IVREA - I carabinieri della compagnia di Ivrea hanno denunciato alla locale Procura della Repubblica un giovane automobilista, 25enne, residente a Piverone, resosi responsabile di fuga ed omissione di soccorso, lesioni alle persone e falso ideologico, in relazione ad un sinistro stradale avvenuto poche ore prima a Ivrea.
La scorsa notte, il giovane conducente, mentre si trovava a bordo della propria autovettura, dopo aver travolto un ciclista in Ivrea, in prossimità della locale casa circondariale, anziché fermarsi a prestare soccorso si allontanava rapidamente, dileguandosi, lasciando sul selciato, gravemente ferito, la sfortunata vittima. Gli immediati accertamenti condotti dal Nucleo Radiomobile dei Carabinieri della Compagnia di Ivrea, consentivano ben presto, anche mediante il ricorso alla visione delle immagini di videosorveglianza presenti in quell’area e alle prime indicazioni formulate da alcuni cittadini, di individuare la vettura pirata, orientando immediatamente le ricerche.

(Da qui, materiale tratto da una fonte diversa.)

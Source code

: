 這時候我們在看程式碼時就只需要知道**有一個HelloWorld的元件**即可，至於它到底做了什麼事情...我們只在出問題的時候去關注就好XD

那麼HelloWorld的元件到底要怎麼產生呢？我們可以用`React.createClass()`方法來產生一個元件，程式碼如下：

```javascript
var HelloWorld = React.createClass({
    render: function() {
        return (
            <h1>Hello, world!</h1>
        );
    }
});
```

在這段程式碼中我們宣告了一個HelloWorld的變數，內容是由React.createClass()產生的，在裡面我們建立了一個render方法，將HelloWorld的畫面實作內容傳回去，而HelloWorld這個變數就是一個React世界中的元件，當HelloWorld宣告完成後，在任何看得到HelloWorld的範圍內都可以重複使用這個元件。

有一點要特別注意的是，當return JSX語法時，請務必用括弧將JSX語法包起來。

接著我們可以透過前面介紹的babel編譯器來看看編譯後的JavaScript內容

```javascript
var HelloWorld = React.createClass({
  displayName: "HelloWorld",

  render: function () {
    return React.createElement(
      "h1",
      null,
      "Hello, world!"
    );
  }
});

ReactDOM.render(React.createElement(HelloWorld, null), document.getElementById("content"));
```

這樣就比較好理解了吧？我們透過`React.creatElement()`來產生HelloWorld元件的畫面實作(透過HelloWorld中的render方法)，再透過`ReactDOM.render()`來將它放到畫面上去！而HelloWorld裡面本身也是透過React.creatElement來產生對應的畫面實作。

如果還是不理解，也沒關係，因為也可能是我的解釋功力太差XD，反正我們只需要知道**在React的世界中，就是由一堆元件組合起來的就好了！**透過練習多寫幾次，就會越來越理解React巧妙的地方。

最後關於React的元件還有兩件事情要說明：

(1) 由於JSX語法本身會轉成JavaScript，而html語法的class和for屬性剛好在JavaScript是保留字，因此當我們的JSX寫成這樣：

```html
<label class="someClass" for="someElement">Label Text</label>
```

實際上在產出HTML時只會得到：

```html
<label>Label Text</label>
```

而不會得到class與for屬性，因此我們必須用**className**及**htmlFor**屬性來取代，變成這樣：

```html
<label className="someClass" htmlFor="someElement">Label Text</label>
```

E così, qualche ora dopo, si riusciva a rintracciare il proprietario del veicolo ricercato dai carabinieri di Azeglio dove il medesimo, per costruirsi un alibi, stava addirittura denunciando di esser stato vittima, la sera prima, di un incidente con un cinghiale, segnalando i gravi danni che aveva subito la sua vettura. Le parti della carrozzeria rinvenute sul luogo del sinistro, risultate perfettamente compatibili con i danni riscontrati sull’auto individuata, inducevano il giovane, però, messo alle strette dai carabinieri, ad ammettere chiaramente le proprie responsabilità, dichiarando di essersi allontanato senza prestare soccorso poichè spaventato, temendo un eventuale controllo etilometrico.
La vittima, di anni 63, originario di Burolo, si trova ancora ricoverato all’ospedale di Ivrea, in prognosi riservata, in condizioni stazionarie.